Doit-on tenir compte des formations au management destinées aux chefs de pôle, chef de service ou responsable d’unité ? La crise hospitalière actuelle renforce le besoin qu’un responsable une compétence en ressources humaines en organisation, en qualité, en gestion financière…. mais elles sont peu compatibles avec une compétence dans son exercice de spécialiste. Peut-on envisager qu’elles soient reconnues à côté d’autres formations du DPC ?

Les actions pluriprofessionnelles devront être reconnues.

Comme l’évoque Jean Michel KLEIN, Président du Conseil scientifique indépendant de l’ANDPC, la définition du DPC est ambiguë : l’ANDPC a une définition, la formation tout au long de la vie est autre comme vu précédemment.

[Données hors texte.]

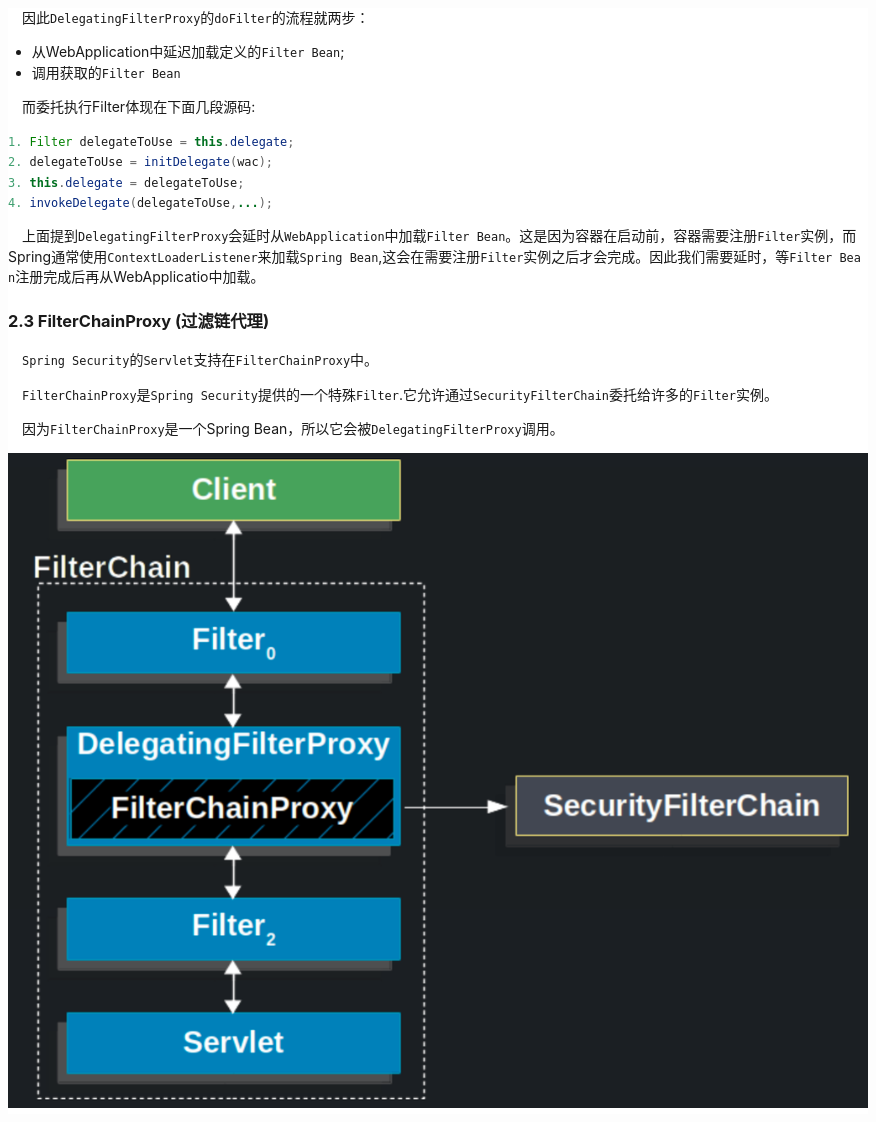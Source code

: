 &emsp;因此`DelegatingFilterProxy`的`doFilter`的流程就两步：

- 从WebApplication中延迟加载定义的`Filter Bean`;
- 调用获取的`Filter Bean`

&emsp;而委托执行Filter体现在下面几段源码:

```java
1. Filter delegateToUse = this.delegate;
2. delegateToUse = initDelegate(wac);
3. this.delegate = delegateToUse;
4. invokeDelegate(delegateToUse,...);
```

&emsp;上面提到`DelegatingFilterProxy`会延时从`WebApplication`中加载`Filter Bean`。这是因为容器在启动前，容器需要注册`Filter`实例，而Spring通常使用`ContextLoaderListener`来加载`Spring Bean`,这会在需要注册`Filter`实例之后才会完成。因此我们需要延时，等`Filter Bean`注册完成后再从WebApplicatio中加载。

### 2.3 FilterChainProxy (过滤链代理)

&emsp;`Spring Security`的`Servlet`支持在`FilterChainProxy`中。

&emsp;`FilterChainProxy`是`Spring Security`提供的一个特殊`Filter`.它允许通过`SecurityFilterChain`委托给许多的`Filter`实例。

&emsp;因为`FilterChainProxy`是一个Spring Bean，所以它会被`DelegatingFilterProxy`调用。

![](./imgs/1.7.png)
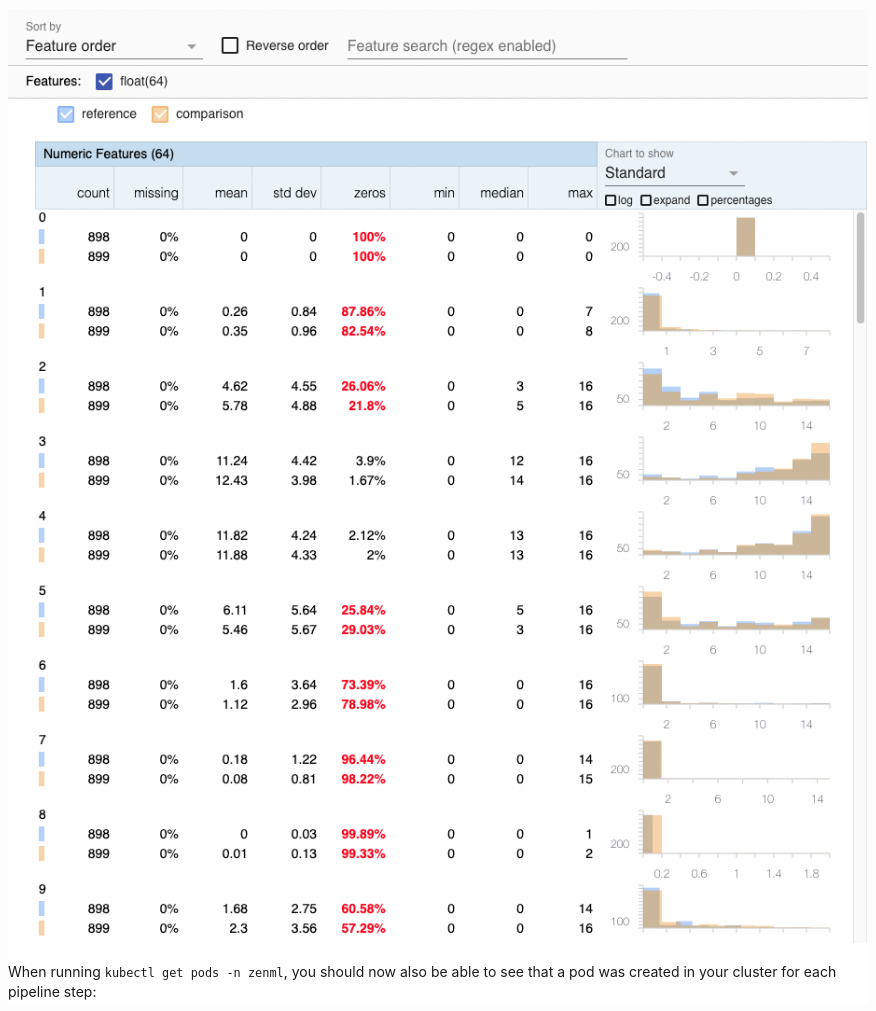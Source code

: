 ![Facets Analysis](../assets/posts/k8s-orchestrator/facets_analysis_output.png)

When running `kubectl get pods -n zenml`, you should now also be able to see
that a pod was created in your cluster for each pipeline step:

Le document de traçabilité

Il reste à construire par les CNP. La majeure partie doit être commune à tous les CNP. C’est un travail exigeant et complexe.

L’hébergement des données

Le CNOM avait prévu de créer pour chaque médecin un espace dédié personnel dans lequel toutes les informations concernant sa vie professionnelles auraient pu être contenues. Mais le volume des documents à stocker laisse présager qu’il faudrait un entrepôt de données.

Le lien de l’hébergement du document de traçabilité, c’est-à-dire, la collecte de l’ensemble des actions de DPC devra être choisi, l’ANDPC, l’Ordre des médecins, une direction du ministère, une autre agence ou institution.

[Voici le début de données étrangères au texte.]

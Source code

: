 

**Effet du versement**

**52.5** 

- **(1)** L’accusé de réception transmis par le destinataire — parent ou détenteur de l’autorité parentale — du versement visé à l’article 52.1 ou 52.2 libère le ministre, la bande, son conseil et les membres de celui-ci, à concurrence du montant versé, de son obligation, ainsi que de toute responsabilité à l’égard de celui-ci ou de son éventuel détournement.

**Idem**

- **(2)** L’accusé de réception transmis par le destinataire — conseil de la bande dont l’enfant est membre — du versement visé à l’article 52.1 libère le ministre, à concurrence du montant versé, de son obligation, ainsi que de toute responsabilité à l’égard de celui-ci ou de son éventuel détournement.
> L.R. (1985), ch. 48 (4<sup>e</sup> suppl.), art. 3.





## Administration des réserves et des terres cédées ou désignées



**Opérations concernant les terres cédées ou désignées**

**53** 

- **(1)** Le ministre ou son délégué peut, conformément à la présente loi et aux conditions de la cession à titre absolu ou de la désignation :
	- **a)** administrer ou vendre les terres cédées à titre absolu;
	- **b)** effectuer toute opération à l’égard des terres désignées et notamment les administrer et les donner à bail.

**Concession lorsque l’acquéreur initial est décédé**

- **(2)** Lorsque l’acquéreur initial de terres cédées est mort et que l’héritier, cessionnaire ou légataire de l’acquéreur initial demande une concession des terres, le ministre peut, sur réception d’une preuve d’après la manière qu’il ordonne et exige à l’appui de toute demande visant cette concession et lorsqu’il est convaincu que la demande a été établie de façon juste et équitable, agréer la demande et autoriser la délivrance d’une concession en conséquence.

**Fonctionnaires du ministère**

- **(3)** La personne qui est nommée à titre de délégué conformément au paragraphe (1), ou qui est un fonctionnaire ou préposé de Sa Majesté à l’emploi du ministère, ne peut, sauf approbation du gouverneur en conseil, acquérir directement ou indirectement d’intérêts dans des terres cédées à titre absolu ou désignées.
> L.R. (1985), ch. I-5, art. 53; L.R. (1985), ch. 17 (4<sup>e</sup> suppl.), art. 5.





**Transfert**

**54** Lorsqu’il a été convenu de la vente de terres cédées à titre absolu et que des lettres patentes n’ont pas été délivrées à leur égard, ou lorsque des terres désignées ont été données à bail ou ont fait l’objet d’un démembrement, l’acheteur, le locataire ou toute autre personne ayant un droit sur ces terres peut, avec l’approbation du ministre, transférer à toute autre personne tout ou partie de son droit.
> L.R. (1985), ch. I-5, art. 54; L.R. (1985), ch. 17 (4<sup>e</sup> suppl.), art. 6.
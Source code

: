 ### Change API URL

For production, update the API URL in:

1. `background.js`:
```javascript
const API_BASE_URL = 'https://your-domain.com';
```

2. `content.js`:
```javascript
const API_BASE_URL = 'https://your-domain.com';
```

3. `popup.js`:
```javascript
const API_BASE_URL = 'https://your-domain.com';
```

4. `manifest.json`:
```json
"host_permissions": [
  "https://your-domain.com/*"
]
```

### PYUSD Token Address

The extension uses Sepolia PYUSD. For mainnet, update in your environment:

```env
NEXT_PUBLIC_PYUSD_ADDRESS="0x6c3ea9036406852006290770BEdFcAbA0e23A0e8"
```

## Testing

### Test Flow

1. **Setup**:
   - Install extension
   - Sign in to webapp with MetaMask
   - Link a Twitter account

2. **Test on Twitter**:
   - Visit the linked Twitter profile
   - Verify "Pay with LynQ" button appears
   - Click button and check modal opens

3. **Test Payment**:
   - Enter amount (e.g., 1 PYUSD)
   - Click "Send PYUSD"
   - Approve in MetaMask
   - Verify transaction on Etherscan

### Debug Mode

La sécurité des données et l’accès aux documents déposés restent des points sensibles qu’il faut résoudre.

Conclusion

La nécessité de suivre des actions de DPC est une évidence qui s’impose à tous les professionnels de santé. Souvent on évoque l’obsolescence rapide des connaissances : 50 % des connaissances serait à actualiser en 7 ans, même si la sémiologie clique persiste plus longtemps, tandis que le diagnostic et les thérapeutiques évoluent plus rapidement.

La relation médecin-malade comporte deux aspects complémentaires : d’une part, l’humanisme indispensable du médecin, que celui-ci ait une fibre paternaliste et professionnelle, d’autre part la capacité à apporter les meilleurs soins soit individuels soit au sein d’une prise en charge collective. En toute circonstance, il faut apporter la meilleure qualité de soins, sans erreur !

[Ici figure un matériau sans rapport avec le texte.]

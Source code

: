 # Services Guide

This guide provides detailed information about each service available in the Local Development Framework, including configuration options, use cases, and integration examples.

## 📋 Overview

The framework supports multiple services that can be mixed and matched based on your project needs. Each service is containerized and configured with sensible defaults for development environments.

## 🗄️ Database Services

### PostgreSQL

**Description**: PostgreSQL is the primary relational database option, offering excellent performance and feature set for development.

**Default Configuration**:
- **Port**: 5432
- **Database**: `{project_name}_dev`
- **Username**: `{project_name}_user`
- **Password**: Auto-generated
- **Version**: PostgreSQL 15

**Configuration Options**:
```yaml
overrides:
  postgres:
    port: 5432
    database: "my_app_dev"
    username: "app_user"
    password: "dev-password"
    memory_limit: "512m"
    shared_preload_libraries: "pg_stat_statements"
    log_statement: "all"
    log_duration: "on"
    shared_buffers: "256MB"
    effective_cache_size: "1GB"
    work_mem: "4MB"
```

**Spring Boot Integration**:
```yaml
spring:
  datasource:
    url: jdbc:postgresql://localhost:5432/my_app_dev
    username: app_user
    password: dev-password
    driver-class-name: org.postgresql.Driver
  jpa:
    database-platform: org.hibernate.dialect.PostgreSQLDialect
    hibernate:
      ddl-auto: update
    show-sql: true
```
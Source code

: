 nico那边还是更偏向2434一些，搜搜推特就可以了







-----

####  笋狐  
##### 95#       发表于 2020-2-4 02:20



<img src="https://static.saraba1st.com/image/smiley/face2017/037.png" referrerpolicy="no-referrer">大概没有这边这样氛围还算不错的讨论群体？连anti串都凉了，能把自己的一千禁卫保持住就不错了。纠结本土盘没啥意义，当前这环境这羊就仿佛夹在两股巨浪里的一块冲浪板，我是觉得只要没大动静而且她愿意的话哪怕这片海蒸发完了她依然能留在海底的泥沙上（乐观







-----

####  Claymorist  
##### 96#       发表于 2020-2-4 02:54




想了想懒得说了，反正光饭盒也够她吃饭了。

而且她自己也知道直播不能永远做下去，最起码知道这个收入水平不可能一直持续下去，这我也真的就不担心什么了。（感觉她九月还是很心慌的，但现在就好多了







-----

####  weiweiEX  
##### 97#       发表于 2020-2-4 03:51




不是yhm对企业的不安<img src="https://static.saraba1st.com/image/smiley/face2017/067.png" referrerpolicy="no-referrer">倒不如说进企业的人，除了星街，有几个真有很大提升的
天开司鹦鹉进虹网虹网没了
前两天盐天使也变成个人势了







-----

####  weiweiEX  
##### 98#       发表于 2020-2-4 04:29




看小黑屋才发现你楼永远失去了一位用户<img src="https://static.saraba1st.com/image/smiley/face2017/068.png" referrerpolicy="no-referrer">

Le titre d’un article paru en 2006 indiquait : « embarquement immédiat » pour le DPC. Quatorze ans pour un embarquement, c’est long ! [18].

Certes, la validation obligatoire est en retard, mais les médecins se forment heureusement volontairement et de façon permanente. Les chambres disciplinaires en tiennent compte actuellement, en utilisant l’article 11 du code de déontologie dans leur jugement.

Déclaration de liens d’intérêts

Les auteurs déclarent être conseillers nationaux de l’Ordre national des médecins.

Footnotes

Étant donné le contexte sanitaire épidémique lié au Covid-19 du mois de mars 2020, la présentation orale de cette communication en séance à l’Académie a été reportée.